## SUPPLIED MATERIAL
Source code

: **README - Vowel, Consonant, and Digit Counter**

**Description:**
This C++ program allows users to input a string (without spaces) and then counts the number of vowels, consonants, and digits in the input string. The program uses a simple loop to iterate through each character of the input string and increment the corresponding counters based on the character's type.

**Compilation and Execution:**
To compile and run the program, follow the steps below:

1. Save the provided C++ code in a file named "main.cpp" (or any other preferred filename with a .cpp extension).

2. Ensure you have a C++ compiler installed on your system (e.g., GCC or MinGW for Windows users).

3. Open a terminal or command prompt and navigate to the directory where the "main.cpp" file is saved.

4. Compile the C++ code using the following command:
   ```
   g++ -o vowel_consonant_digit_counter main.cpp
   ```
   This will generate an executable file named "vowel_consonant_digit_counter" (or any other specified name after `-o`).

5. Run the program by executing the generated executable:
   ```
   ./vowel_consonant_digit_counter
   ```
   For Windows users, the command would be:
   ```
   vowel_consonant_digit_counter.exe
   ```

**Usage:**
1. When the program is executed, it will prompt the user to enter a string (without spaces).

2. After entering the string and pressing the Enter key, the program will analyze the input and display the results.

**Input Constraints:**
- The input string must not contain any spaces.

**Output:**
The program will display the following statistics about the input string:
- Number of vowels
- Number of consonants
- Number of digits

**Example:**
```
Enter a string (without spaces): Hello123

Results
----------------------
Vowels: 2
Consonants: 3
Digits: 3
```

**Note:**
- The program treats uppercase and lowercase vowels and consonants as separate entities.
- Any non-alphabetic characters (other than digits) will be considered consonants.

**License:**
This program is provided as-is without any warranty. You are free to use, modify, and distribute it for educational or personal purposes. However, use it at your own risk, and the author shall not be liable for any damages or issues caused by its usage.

## TASK TO CARRY OUT
Pull every line containing "prompt" out of the records.

## RESULT
3. Open a terminal or command prompt and navigate to the directory where the "main.cpp" file is saved.
1. When the program is executed, it will prompt the user to enter a string (without spaces).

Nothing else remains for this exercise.